## ENTRIES PROVIDED
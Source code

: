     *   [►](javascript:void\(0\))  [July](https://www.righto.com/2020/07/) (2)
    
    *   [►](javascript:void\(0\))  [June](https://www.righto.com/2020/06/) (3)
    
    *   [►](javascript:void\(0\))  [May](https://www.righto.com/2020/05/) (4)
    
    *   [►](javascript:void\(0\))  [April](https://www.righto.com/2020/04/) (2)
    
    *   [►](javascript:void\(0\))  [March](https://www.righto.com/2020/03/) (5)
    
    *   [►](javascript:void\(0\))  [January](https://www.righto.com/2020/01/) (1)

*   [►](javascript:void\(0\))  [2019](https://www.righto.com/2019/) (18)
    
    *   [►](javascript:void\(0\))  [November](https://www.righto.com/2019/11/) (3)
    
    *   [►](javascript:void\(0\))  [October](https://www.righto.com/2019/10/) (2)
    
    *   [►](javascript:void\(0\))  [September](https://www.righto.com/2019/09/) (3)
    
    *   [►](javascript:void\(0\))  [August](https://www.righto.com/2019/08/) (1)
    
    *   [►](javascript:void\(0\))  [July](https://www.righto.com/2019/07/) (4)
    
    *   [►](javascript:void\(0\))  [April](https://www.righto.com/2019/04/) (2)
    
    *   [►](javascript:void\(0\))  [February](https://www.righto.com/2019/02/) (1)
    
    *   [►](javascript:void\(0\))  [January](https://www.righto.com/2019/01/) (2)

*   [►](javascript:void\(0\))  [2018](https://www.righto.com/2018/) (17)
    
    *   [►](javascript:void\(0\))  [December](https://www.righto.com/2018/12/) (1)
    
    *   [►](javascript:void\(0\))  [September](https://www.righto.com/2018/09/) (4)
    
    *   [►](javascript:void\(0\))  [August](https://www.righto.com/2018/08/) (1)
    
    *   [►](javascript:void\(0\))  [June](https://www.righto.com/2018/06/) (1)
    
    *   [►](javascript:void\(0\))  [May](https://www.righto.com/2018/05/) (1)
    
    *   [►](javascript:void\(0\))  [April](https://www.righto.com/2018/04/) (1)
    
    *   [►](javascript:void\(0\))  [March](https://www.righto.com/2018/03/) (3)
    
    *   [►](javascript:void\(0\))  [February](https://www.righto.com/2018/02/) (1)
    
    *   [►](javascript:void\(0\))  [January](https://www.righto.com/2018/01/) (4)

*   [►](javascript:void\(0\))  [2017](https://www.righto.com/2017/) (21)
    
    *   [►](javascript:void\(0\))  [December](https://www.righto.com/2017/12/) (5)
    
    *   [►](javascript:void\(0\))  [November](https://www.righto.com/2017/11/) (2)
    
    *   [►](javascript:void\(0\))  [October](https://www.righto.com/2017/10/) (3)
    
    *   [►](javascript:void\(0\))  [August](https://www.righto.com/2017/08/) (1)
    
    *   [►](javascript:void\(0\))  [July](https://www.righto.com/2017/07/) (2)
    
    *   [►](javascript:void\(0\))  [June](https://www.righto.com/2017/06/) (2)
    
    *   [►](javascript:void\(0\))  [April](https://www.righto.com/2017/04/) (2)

## TASK ITEM
The output should be a character-exact copy of all entries.

## RESPONSE FOR THIS EXERCISE
Source code

:     *   [►](javascript:void\(0\))  [July](https://www.righto.com/2020/07/) (2)
    
    *   [►](javascript:void\(0\))  [June](https://www.righto.com/2020/06/) (3)
    
    *   [►](javascript:void\(0\))  [May](https://www.righto.com/2020/05/) (4)
    
    *   [►](javascript:void\(0\))  [April](https://www.righto.com/2020/04/) (2)
    
    *   [►](javascript:void\(0\))  [March](https://www.righto.com/2020/03/) (5)
    
    *   [►](javascript:void\(0\))  [January](https://www.righto.com/2020/01/) (1)

*   [►](javascript:void\(0\))  [2019](https://www.righto.com/2019/) (18)
    
    *   [►](javascript:void\(0\))  [November](https://www.righto.com/2019/11/) (3)
    
    *   [►](javascript:void\(0\))  [October](https://www.righto.com/2019/10/) (2)
    
    *   [►](javascript:void\(0\))  [September](https://www.righto.com/2019/09/) (3)
    
    *   [►](javascript:void\(0\))  [August](https://www.righto.com/2019/08/) (1)
    
    *   [►](javascript:void\(0\))  [July](https://www.righto.com/2019/07/) (4)
    
    *   [►](javascript:void\(0\))  [April](https://www.righto.com/2019/04/) (2)
    
    *   [►](javascript:void\(0\))  [February](https://www.righto.com/2019/02/) (1)
    
    *   [►](javascript:void\(0\))  [January](https://www.righto.com/2019/01/) (2)

*   [►](javascript:void\(0\))  [2018](https://www.righto.com/2018/) (17)
    
    *   [►](javascript:void\(0\))  [December](https://www.righto.com/2018/12/) (1)
    
    *   [►](javascript:void\(0\))  [September](https://www.righto.com/2018/09/) (4)
    
    *   [►](javascript:void\(0\))  [August](https://www.righto.com/2018/08/) (1)
    
    *   [►](javascript:void\(0\))  [June](https://www.righto.com/2018/06/) (1)
    
    *   [►](javascript:void\(0\))  [May](https://www.righto.com/2018/05/) (1)
    
    *   [►](javascript:void\(0\))  [April](https://www.righto.com/2018/04/) (1)
    
    *   [►](javascript:void\(0\))  [March](https://www.righto.com/2018/03/) (3)
    
    *   [►](javascript:void\(0\))  [February](https://www.righto.com/2018/02/) (1)
    
    *   [►](javascript:void\(0\))  [January](https://www.righto.com/2018/01/) (4)

*   [►](javascript:void\(0\))  [2017](https://www.righto.com/2017/) (21)
    
    *   [►](javascript:void\(0\))  [December](https://www.righto.com/2017/12/) (5)
    
    *   [►](javascript:void\(0\))  [November](https://www.righto.com/2017/11/) (2)
    
    *   [►](javascript:void\(0\))  [October](https://www.righto.com/2017/10/) (3)
    
    *   [►](javascript:void\(0\))  [August](https://www.righto.com/2017/08/) (1)
    
    *   [►](javascript:void\(0\))  [July](https://www.righto.com/2017/07/) (2)
    
    *   [►](javascript:void\(0\))  [June](https://www.righto.com/2017/06/) (2)
    
    *   [►](javascript:void\(0\))  [April](https://www.righto.com/2017/04/) (2)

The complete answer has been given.